[[ AVAILABLE RECORDS open ]]
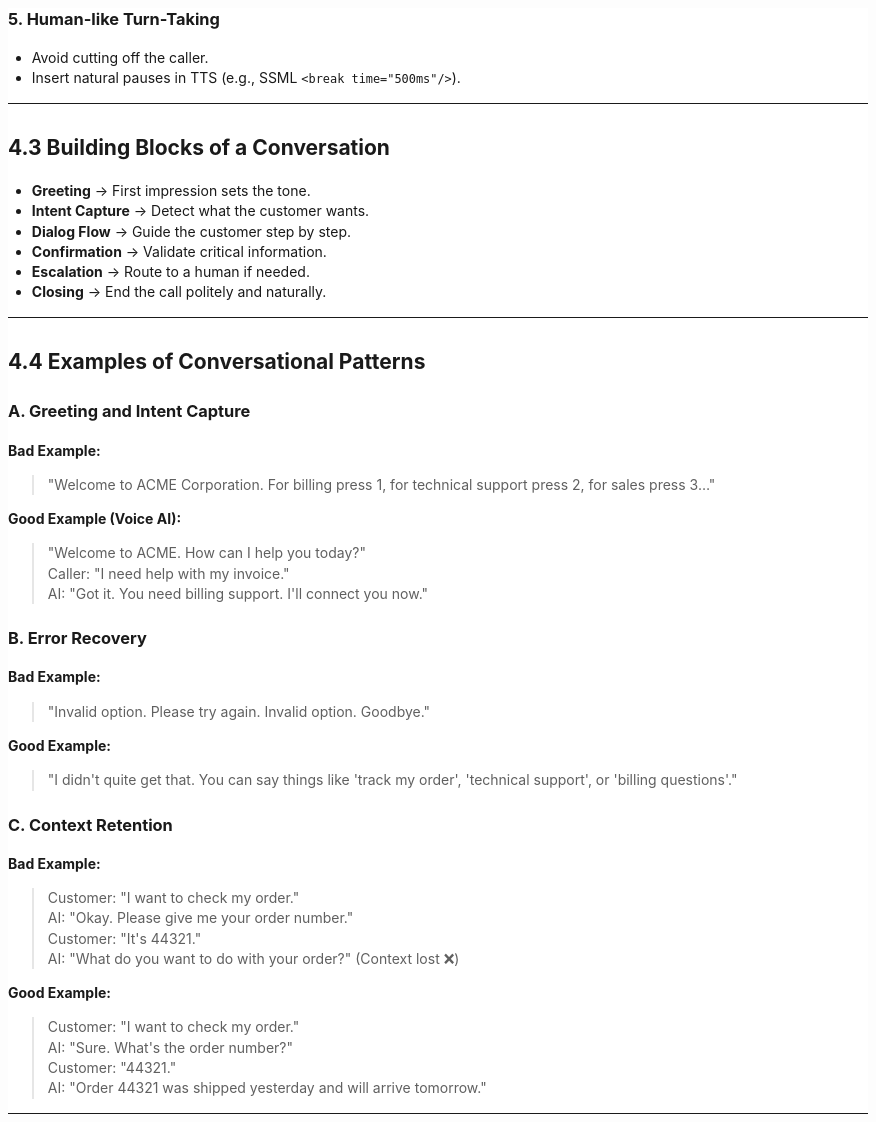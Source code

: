### 5. Human-like Turn-Taking  
- Avoid cutting off the caller.  
- Insert natural pauses in TTS (e.g., SSML `<break time="500ms"/>`).  

---

## 4.3 Building Blocks of a Conversation

- **Greeting** → First impression sets the tone.  
- **Intent Capture** → Detect what the customer wants.  
- **Dialog Flow** → Guide the customer step by step.  
- **Confirmation** → Validate critical information.  
- **Escalation** → Route to a human if needed.  
- **Closing** → End the call politely and naturally.  

---

## 4.4 Examples of Conversational Patterns

### A. Greeting and Intent Capture

**Bad Example:**  
> "Welcome to ACME Corporation. For billing press 1, for technical support press 2, for sales press 3…"  

**Good Example (Voice AI):**  
> "Welcome to ACME. How can I help you today?"  
> Caller: "I need help with my invoice."  
> AI: "Got it. You need billing support. I'll connect you now."  

### B. Error Recovery

**Bad Example:**  
> "Invalid option. Please try again. Invalid option. Goodbye."  

**Good Example:**  
> "I didn't quite get that. You can say things like 'track my order', 'technical support', or 'billing questions'."  

### C. Context Retention

**Bad Example:**  
> Customer: "I want to check my order."  
> AI: "Okay. Please give me your order number."  
> Customer: "It's 44321."  
> AI: "What do you want to do with your order?" (Context lost ❌)  

**Good Example:**  
> Customer: "I want to check my order."  
> AI: "Sure. What's the order number?"  
> Customer: "44321."  
> AI: "Order 44321 was shipped yesterday and will arrive tomorrow."  

---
[[ AVAILABLE RECORDS closed ]]
◆ EXERCISE BRIEF ◆
Write the lines above out again exactly, excluding every picture.

◆ SOLVED EXERCISE ◆
Source code

:### 5. Human-like Turn-Taking  
- Avoid cutting off the caller.  
- Insert natural pauses in TTS (e.g., SSML `<break time="500ms"/>`).  

---

## 4.3 Building Blocks of a Conversation

- **Greeting** → First impression sets the tone.  
- **Intent Capture** → Detect what the customer wants.  
- **Dialog Flow** → Guide the customer step by step.  
- **Confirmation** → Validate critical information.  
- **Escalation** → Route to a human if needed.  
- **Closing** → End the call politely and naturally.  

---

## 4.4 Examples of Conversational Patterns

### A. Greeting and Intent Capture

**Bad Example:**  
> "Welcome to ACME Corporation. For billing press 1, for technical support press 2, for sales press 3…"  

**Good Example (Voice AI):**  
> "Welcome to ACME. How can I help you today?"  
> Caller: "I need help with my invoice."  
> AI: "Got it. You need billing support. I'll connect you now."  

### B. Error Recovery

**Bad Example:**  
> "Invalid option. Please try again. Invalid option. Goodbye."  

**Good Example:**  
> "I didn't quite get that. You can say things like 'track my order', 'technical support', or 'billing questions'."  

### C. Context Retention

**Bad Example:**  
> Customer: "I want to check my order."  
> AI: "Okay. Please give me your order number."  
> Customer: "It's 44321."  
> AI: "What do you want to do with your order?" (Context lost ❌)  

**Good Example:**  
> Customer: "I want to check my order."  
> AI: "Sure. What's the order number?"  
> Customer: "44321."  
> AI: "Order 44321 was shipped yesterday and will arrive tomorrow."  

---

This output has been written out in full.